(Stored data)
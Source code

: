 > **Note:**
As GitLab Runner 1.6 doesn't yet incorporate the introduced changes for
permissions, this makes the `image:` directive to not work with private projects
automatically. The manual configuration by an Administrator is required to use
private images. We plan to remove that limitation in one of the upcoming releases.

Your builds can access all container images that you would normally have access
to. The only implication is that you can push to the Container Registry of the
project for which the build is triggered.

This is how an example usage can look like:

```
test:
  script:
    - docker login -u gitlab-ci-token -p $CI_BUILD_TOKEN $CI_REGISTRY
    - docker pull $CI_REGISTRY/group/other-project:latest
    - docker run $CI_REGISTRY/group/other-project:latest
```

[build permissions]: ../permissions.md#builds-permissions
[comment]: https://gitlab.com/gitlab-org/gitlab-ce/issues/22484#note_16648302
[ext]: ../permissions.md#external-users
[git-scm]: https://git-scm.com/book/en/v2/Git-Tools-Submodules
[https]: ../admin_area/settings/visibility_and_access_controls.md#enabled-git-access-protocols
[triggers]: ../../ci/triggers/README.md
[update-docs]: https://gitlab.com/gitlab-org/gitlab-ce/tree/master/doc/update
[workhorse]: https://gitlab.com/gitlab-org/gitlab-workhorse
* * *
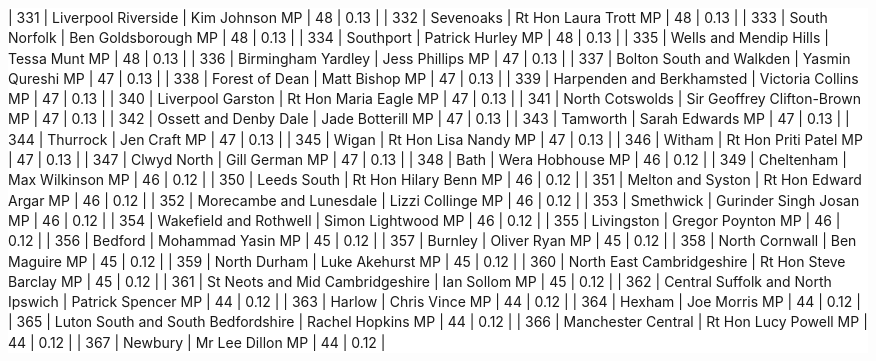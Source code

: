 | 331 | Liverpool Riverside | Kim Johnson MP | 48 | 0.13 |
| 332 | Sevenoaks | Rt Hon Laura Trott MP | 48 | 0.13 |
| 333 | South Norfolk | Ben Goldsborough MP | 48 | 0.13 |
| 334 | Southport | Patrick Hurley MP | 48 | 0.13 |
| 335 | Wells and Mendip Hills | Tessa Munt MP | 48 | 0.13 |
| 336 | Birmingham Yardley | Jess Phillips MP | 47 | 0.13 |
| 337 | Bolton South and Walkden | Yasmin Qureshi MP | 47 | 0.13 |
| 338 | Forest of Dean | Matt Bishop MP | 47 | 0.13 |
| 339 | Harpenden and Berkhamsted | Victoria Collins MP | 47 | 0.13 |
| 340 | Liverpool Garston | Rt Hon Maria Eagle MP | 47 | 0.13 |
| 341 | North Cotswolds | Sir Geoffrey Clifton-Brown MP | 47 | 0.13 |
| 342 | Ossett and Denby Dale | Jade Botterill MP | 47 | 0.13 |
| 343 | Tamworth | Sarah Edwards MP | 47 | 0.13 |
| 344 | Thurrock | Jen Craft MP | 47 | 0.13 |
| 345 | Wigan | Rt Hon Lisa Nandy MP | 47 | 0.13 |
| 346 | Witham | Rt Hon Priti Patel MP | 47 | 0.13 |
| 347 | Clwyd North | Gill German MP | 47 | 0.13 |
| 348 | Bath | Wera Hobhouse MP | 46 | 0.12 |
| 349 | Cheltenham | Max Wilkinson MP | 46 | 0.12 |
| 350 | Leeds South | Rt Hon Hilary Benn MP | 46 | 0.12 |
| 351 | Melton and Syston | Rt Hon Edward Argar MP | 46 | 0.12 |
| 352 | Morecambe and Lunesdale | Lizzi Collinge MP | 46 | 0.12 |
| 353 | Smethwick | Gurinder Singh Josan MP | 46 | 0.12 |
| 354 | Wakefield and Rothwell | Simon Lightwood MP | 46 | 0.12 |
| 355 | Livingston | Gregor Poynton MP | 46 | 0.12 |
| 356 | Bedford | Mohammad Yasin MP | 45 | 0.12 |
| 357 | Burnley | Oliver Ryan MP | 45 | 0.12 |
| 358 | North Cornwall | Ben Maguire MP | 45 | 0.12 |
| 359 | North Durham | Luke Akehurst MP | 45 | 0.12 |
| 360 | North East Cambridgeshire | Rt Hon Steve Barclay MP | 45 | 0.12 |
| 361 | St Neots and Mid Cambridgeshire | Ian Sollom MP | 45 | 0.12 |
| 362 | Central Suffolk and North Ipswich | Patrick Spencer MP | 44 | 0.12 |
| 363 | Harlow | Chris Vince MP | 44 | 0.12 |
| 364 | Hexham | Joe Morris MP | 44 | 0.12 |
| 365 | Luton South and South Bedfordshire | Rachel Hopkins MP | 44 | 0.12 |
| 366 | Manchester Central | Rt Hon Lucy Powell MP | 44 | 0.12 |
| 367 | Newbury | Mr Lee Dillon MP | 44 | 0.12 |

Exercise instructions ▸ If a line in the data contains the string "that", copy it.

Task result ▸
private images. We plan to remove that limitation in one of the upcoming releases.
Your builds can access all container images that you would normally have access
to. The only implication is that you can push to the Container Registry of the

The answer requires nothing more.